British billionaire Richard Branson on Thursday committed to spending all the profits from his airline and rail businesses — an estimated $3 billion over the next 10 years — on combating global warming.

The Virgin Group chairman said the money would be spent on renewable energy initiatives within his company and on investments in bio-fuel research, development, production and distribution, as well as projects to tackle emissions contributing to global warming.

"We have to wean ourselves off our dependence on coal and fossil fuels. Our generation has the knowledge, it has the financial resources and as importantly it has the will power to do so," the flamboyant 56-year-old British entrepreneur said.

Branson, who has a knighthood and is known as much for his daredevil stunts as his business, unveiled his plan at a news conference at the Clinton Global Initiative, a summit run by former U.S. President Bill Clinton to combat world problems.

"Richard's commitment is groundbreaking not only because of the price tag — which is phenomenal — but also because of the statement that he is making: clean energy is good for the world and it's good for business," Clinton said.

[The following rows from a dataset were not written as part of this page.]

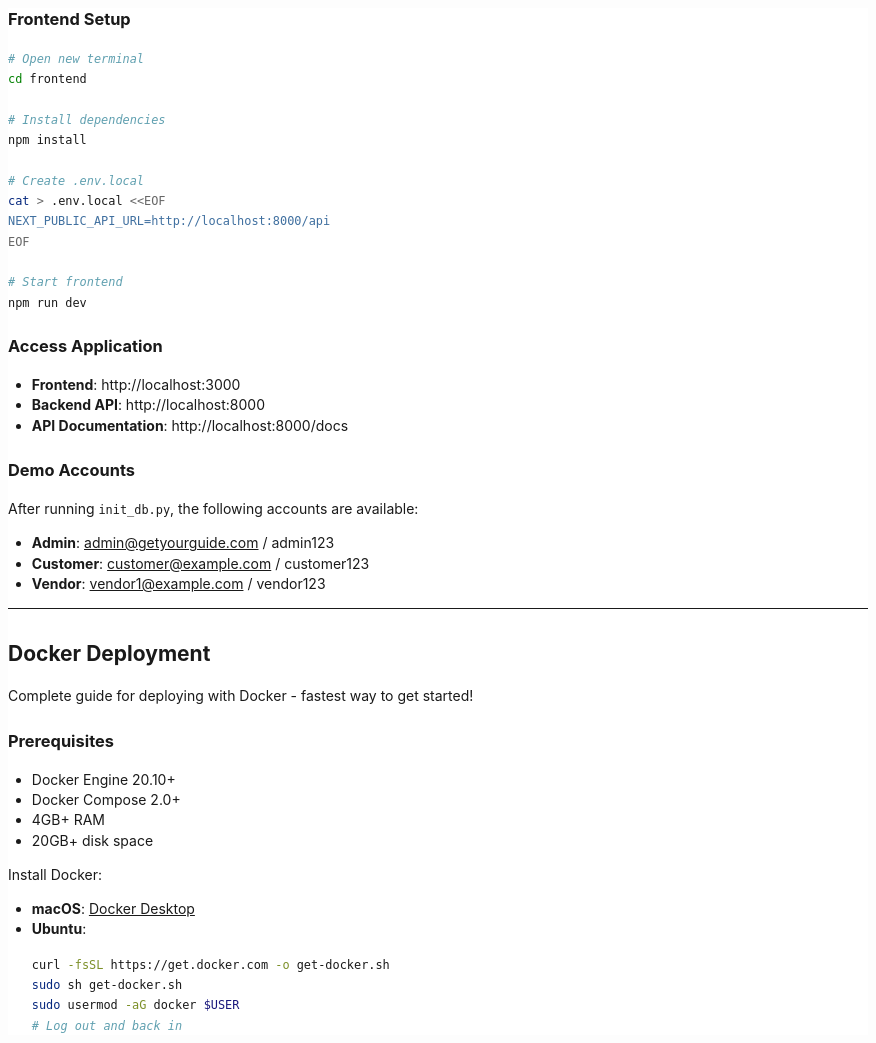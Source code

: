 ### Frontend Setup

```bash
# Open new terminal
cd frontend

# Install dependencies
npm install

# Create .env.local
cat > .env.local <<EOF
NEXT_PUBLIC_API_URL=http://localhost:8000/api
EOF

# Start frontend
npm run dev
```

### Access Application

- **Frontend**: http://localhost:3000
- **Backend API**: http://localhost:8000
- **API Documentation**: http://localhost:8000/docs

### Demo Accounts

After running `init_db.py`, the following accounts are available:

- **Admin**: admin@getyourguide.com / admin123
- **Customer**: customer@example.com / customer123
- **Vendor**: vendor1@example.com / vendor123

---

## Docker Deployment

Complete guide for deploying with Docker - fastest way to get started!

### Prerequisites

- Docker Engine 20.10+
- Docker Compose 2.0+
- 4GB+ RAM
- 20GB+ disk space

Install Docker:
- **macOS**: [Docker Desktop](https://www.docker.com/products/docker-desktop/)
- **Ubuntu**:
  ```bash
  curl -fsSL https://get.docker.com -o get-docker.sh
  sudo sh get-docker.sh
  sudo usermod -aG docker $USER
  # Log out and back in
  ```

The pledge comes one day after the Bush administration said it was committing $3 billion to climate technology research and development. Climate experts and members of Congress criticized the administration's plan as long-delayed and inadequate.

Branson, whose Virgin Group consists of over 200 companies worldwide ranging from planes and trains to music and mobile phones and employs more than 25,000 people, said alternatives to conventional oils and coals were urgently needed.

"I really do believe the world is facing a catastrophe and there are scientists who say we are already too late, but I don't believe that is the case. The majority of scientists think we can still do something about it," he said.

Most international experts say emissions of greenhouse gases, mainly from burning fossil fuels in power plants, factories and cars, are the primary cause of a 1.1 F rise in temperatures over the past century.

A dwindling group of scientists say the dominant cause of warming is a natural variation in the climate system, or a gradual rise in the sun's energy output.

"I think it's a very encouraging step. Richard Branson prides himself in being ahead of the field, so I hope it will lead to other people taking note," British Foreign Secretary Margaret Beckett said in New York.